### WORK INSTRUCTIONS
A faithful, word-for-word copy of the data below is required, without pictures.

### MATERIALS PROVIDED
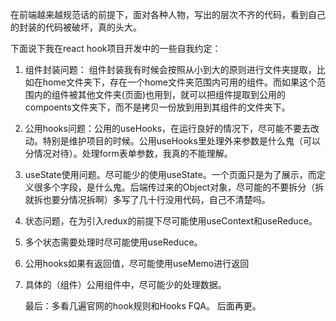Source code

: 
在前端越来越规范话的前提下，面对各种人物，写出的层次不齐的代码，看到自己的封装的代码被破坏，真的头大。

下面说下我在react hook项目开发中的一些自我约定：

1. 组件封装问题： 组件封装我有时候会按照从小到大的原则进行文件夹提取，比如在home文件夹下，存在一个home文件夹范围内可用的组件。而如果这个范围内的组件被其他文件夹(页面)也用到，就可以把组件提取到公用的compoents文件夹下，而不是拷贝一份放到用到其组件的文件夹下。

2. 公用hooks问题：公用的useHooks，在运行良好的情况下，尽可能不要去改动。特别是维护项目的时候。公用useHooks里处理外来参数是什么鬼（可以分情况对待）。处理form表单参数，我真的不能理解。

3. useState使用问题。尽可能少的使用useState。一个页面只是为了展示，而定义很多个字段，是什么鬼。后端传过来的Object对象，尽可能的不要拆分（拆就拆也要分情况拆啊）多写了几十行没用代码，自己不清楚吗。

4. 状态问题，在为引入redux的前提下尽可能使用useContext和useReduce。

5. 多个状态需要处理时尽可能使用useReduce。

6. 公用hooks如果有返回值，尽可能使用useMemo进行返回

7. 具体的（组件）公用组件中，尽可能少的处理数据。


    最后：多看几遍官网的hook规则和Hooks FQA。 后面再更。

### SOLUTION FOR THIS EXERCISE
Source code

: 
在前端越来越规范话的前提下，面对各种人物，写出的层次不齐的代码，看到自己的封装的代码被破坏，真的头大。

下面说下我在react hook项目开发中的一些自我约定：

1. 组件封装问题： 组件封装我有时候会按照从小到大的原则进行文件夹提取，比如在home文件夹下，存在一个home文件夹范围内可用的组件。而如果这个范围内的组件被其他文件夹(页面)也用到，就可以把组件提取到公用的compoents文件夹下，而不是拷贝一份放到用到其组件的文件夹下。

2. 公用hooks问题：公用的useHooks，在运行良好的情况下，尽可能不要去改动。特别是维护项目的时候。公用useHooks里处理外来参数是什么鬼（可以分情况对待）。处理form表单参数，我真的不能理解。

3. useState使用问题。尽可能少的使用useState。一个页面只是为了展示，而定义很多个字段，是什么鬼。后端传过来的Object对象，尽可能的不要拆分（拆就拆也要分情况拆啊）多写了几十行没用代码，自己不清楚吗。

4. 状态问题，在为引入redux的前提下尽可能使用useContext和useReduce。

5. 多个状态需要处理时尽可能使用useReduce。

6. 公用hooks如果有返回值，尽可能使用useMemo进行返回

7. 具体的（组件）公用组件中，尽可能少的处理数据。


    最后：多看几遍官网的hook规则和Hooks FQA。 后面再更。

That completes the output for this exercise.